Federico Fubini, Corriere della Sera 16/03/2012, 16 marzo 2012
IL SALARIO DIVENTA «LOW COST». MA NON AIUTA LE ESPORTAZIONI
Eurostat informa che il costo di un’ora di lavoro in Italia, in media, è cresciuto del 2,4% alla fine del 2011. Poiché nello stesso periodo l’inflazione viaggiava attorno al 3,3%, ciò significa una cosa sola: con i loro stipendi e i loro salari gli italiani comprano meno beni e servizi di un anno fa. I consumi delle famiglie restano deboli e con loro il fatturato delle imprese che non esportano.

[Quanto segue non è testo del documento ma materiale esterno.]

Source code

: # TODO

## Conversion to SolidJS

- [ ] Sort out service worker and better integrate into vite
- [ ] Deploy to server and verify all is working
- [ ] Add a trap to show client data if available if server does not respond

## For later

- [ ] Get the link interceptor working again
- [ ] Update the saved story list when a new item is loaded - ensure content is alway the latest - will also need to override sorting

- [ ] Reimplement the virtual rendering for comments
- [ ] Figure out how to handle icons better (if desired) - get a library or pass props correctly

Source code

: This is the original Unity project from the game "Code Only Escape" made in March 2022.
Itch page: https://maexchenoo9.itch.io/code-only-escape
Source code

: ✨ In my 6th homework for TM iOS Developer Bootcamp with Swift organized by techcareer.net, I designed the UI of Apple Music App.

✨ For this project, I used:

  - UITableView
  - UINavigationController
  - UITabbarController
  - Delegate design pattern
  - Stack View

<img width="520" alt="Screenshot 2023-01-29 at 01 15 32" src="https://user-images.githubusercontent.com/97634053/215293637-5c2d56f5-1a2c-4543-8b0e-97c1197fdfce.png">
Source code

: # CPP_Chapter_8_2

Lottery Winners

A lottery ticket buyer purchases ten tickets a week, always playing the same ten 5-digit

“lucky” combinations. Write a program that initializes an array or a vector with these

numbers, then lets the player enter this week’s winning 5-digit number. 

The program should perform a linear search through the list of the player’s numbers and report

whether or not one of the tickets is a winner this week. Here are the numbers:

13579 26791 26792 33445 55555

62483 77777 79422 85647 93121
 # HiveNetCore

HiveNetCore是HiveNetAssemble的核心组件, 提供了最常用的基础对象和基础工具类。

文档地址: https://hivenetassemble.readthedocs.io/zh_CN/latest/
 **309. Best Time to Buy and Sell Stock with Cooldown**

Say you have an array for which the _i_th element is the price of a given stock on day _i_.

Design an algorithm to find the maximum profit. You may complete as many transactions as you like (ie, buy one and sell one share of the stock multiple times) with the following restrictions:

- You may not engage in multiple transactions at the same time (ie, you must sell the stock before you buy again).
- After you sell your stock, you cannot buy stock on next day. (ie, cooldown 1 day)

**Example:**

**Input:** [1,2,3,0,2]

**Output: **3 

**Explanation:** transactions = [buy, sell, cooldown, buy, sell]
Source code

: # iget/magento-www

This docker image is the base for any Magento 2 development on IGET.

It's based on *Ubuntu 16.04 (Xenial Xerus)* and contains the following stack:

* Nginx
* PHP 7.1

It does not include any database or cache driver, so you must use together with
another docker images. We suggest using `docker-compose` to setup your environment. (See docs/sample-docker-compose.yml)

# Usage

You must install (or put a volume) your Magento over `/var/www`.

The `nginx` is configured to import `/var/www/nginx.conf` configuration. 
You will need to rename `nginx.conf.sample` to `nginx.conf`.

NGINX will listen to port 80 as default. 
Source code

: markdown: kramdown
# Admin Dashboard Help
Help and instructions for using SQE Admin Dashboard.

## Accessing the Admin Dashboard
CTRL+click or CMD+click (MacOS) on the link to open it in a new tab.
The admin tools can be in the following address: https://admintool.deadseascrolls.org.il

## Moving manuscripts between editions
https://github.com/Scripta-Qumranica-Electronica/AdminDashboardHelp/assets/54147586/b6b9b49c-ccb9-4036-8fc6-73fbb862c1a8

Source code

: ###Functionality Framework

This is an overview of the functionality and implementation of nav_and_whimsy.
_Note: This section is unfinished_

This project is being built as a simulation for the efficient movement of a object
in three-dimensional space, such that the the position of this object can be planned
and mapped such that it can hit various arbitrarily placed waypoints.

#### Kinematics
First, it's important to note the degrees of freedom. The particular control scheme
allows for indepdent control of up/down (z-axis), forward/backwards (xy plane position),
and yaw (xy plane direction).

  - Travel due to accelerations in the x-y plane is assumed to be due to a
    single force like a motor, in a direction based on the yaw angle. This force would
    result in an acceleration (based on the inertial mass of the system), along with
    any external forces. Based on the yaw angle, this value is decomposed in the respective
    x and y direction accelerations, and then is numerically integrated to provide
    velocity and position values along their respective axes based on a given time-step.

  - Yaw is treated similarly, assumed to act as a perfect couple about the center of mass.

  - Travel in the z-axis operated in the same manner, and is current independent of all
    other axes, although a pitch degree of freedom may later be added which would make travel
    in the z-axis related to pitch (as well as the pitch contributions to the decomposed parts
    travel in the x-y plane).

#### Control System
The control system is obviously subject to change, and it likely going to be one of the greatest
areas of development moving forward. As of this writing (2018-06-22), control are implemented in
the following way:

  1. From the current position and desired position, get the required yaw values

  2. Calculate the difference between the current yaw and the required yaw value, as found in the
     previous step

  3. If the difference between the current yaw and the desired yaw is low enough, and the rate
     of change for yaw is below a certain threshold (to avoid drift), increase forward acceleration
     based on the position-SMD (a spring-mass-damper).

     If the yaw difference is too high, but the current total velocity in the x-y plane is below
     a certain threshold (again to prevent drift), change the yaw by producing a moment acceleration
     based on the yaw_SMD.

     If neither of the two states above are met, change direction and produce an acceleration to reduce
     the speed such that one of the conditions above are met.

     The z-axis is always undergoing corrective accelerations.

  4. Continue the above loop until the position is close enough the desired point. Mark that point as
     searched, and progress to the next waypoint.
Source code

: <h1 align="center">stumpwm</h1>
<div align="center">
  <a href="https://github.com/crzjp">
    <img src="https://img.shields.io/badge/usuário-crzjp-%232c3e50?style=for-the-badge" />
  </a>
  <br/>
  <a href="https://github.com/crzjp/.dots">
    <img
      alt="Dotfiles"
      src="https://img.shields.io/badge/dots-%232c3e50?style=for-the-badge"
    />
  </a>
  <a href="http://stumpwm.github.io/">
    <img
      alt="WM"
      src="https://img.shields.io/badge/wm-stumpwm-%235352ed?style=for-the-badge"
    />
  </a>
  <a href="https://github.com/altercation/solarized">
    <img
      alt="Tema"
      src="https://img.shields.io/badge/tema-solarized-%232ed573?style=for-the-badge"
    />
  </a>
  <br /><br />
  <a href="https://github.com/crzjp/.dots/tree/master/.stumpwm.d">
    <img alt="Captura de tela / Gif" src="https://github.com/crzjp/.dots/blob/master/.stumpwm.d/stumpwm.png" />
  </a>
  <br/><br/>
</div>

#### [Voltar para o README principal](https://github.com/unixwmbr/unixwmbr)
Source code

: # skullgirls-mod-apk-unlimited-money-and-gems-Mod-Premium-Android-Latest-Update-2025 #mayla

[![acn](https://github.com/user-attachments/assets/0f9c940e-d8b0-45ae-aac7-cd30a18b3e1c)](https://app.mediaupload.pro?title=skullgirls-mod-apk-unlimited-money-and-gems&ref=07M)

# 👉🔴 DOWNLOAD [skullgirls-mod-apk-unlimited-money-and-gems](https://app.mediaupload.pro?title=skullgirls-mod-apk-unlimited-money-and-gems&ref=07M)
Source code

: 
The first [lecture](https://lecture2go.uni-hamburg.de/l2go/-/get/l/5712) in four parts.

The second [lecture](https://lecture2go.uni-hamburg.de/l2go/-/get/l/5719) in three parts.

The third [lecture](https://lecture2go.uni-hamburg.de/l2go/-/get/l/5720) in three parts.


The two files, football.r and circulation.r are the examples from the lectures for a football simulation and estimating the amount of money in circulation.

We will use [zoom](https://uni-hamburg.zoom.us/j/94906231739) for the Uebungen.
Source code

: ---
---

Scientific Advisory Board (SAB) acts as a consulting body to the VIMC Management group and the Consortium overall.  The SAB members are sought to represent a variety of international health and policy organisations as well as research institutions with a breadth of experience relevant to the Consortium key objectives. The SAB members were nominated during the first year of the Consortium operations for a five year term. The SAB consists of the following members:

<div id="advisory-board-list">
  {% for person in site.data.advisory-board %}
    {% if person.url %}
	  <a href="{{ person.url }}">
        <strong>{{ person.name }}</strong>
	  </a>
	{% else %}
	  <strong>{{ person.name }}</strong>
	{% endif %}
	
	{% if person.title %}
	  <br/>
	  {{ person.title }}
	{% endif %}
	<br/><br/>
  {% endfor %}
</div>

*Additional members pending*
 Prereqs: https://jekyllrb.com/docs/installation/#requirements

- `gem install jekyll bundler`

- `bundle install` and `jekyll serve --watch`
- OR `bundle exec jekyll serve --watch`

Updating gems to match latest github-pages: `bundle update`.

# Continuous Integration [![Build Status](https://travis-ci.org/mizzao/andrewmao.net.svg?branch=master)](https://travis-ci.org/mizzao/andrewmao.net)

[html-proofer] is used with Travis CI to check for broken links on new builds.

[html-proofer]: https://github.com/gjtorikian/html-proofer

Non che servisse l’Eurostat per capirlo. L’erosione del potere dei salari si avverte da anni. Ciò che Eurostat ha mostrato ieri è però che essa è più acuta in Italia che in gran parte dei Paesi europei. Nell’area euro il costo orario del lavoro cresce appena meno dell’inflazione (2,8%) e in Germania addirittura viaggia più in fretta (3,6%): il potere d’acquisto dei salari tedeschi sale, proprio mentre quello degli italiani sta scendendo. Si può pensare che prima o poi i prodotti tedeschi diventeranno troppo cari; quelli italiani invece, visto che il lavoro da noi è pagato così poco, torneranno competitivi. Ma è così? Non è detto. Il costo del lavoro per unità di prodotto, legato a quanto tempo serve per fare un’auto, o un chip, cresce sei volte più in Italia che in Germania. Ci mettiamo troppo. Siamo per mille ragioni lavoratori (e aziende) inefficienti. Per questo alla fine guadagniamo di meno, pur costando di più.